Scientists have just added an important new piece to the diet–ECS story, and it makes our everyday food choices look even more consequential for long‑term health.
For years, we have known that the endocannabinoid system (ECS) is not simply a set of “cannabis receptors.” It is a homeostatic network that helps tissues all over the body balance energy, inflammation, and metabolism. In the periphery, especially in organs like the liver and adipose tissue, more CB1 activity is not better; it is often the opposite. Hepatic CB1 activation promotes de novo lipogenesis, steatosis and insulin resistance, and knocking out CB1 specifically in the liver protects animals from diet‑induced fatty liver and metabolic derangement even when they still gain weight (Osei-Hyiaman et al., 2008).

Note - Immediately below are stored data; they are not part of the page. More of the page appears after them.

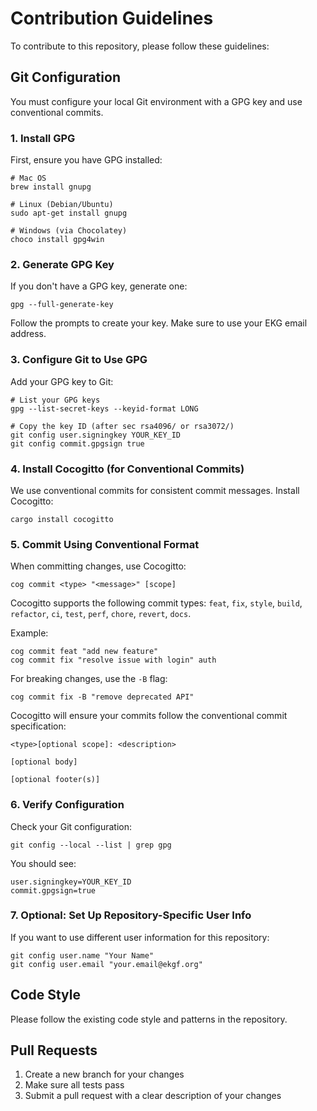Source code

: # Contribution Guidelines

To contribute to this repository, please follow these guidelines:

## Git Configuration

You must configure your local Git environment with a GPG key and use conventional commits.

### 1. Install GPG

First, ensure you have GPG installed:

```shell
# Mac OS
brew install gnupg

# Linux (Debian/Ubuntu)
sudo apt-get install gnupg

# Windows (via Chocolatey)
choco install gpg4win
```

### 2. Generate GPG Key

If you don't have a GPG key, generate one:

```shell
gpg --full-generate-key
```

Follow the prompts to create your key. Make sure to use your EKG email address.

### 3. Configure Git to Use GPG

Add your GPG key to Git:

```shell
# List your GPG keys
gpg --list-secret-keys --keyid-format LONG

# Copy the key ID (after sec rsa4096/ or rsa3072/)
git config user.signingkey YOUR_KEY_ID
git config commit.gpgsign true
```

### 4. Install Cocogitto (for Conventional Commits)

We use conventional commits for consistent commit messages. Install Cocogitto:

```shell
cargo install cocogitto
```

### 5. Commit Using Conventional Format

When committing changes, use Cocogitto:

```shell
cog commit <type> "<message>" [scope]
```

Cocogitto supports the following commit types: `feat`, `fix`, `style`, `build`, `refactor`, `ci`, `test`, `perf`, `chore`, `revert`, `docs`.

Example:

```shell
cog commit feat "add new feature"
cog commit fix "resolve issue with login" auth
```

For breaking changes, use the `-B` flag:

```shell
cog commit fix -B "remove deprecated API"
```

Cocogitto will ensure your commits follow the conventional commit specification:

```
<type>[optional scope]: <description>

[optional body]

[optional footer(s)]
```

### 6. Verify Configuration

Check your Git configuration:

```shell
git config --local --list | grep gpg
```

You should see:

```
user.signingkey=YOUR_KEY_ID
commit.gpgsign=true
```

### 7. Optional: Set Up Repository-Specific User Info

If you want to use different user information for this repository:

```shell
git config user.name "Your Name"
git config user.email "your.email@ekgf.org"
```

## Code Style

Please follow the existing code style and patterns in the repository.

## Pull Requests

1. Create a new branch for your changes
2. Make sure all tests pass
3. Submit a pull request with a clear description of your changes
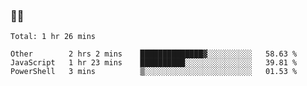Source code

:### 👨‍💻

<!--START_SECTION:waka-->
```text
Total: 1 hr 26 mins

Other        2 hrs 2 mins    ██████████████▓░░░░░░░░░░   58.63 % 
JavaScript   1 hr 23 mins    ██████████░░░░░░░░░░░░░░░   39.81 % 
PowerShell   3 mins          ▒░░░░░░░░░░░░░░░░░░░░░░░░   01.53 % 
```
<!--END_SECTION:waka-->
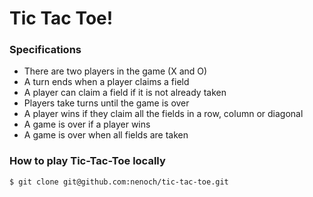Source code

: # Tic Tac Toe!

### Specifications

- There are two players in the game (X and O)
- A turn ends when a player claims a field
- A player can claim a field if it is not already taken
- Players take turns until the game is over
- A player wins if they claim all the fields in a row, column or diagonal
- A game is over if a player wins
- A game is over when all fields are taken

### How to play Tic-Tac-Toe locally

```
$ git clone git@github.com:nenoch/tic-tac-toe.git

```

So far, most of the diet–ECS focus has been on fats. The omega‑6/omega‑3 balance of our diet determines which lipid mediators the ECS can make. High linoleic‑acid intake (the main omega‑6 in seed oils) pushes tissues toward arachidonic‑acid‑derived endocannabinoids like anandamide and 2‑AG, and these levels rise as dietary linoleic acid climbs from about 1% to 8% of energy intake. Adding more EPA and DHA has the opposite effect, shifting the mediator profile toward more resolving, omega‑3‑derived species and normalising endocannabinoid tone (Alvheim et al., 2012).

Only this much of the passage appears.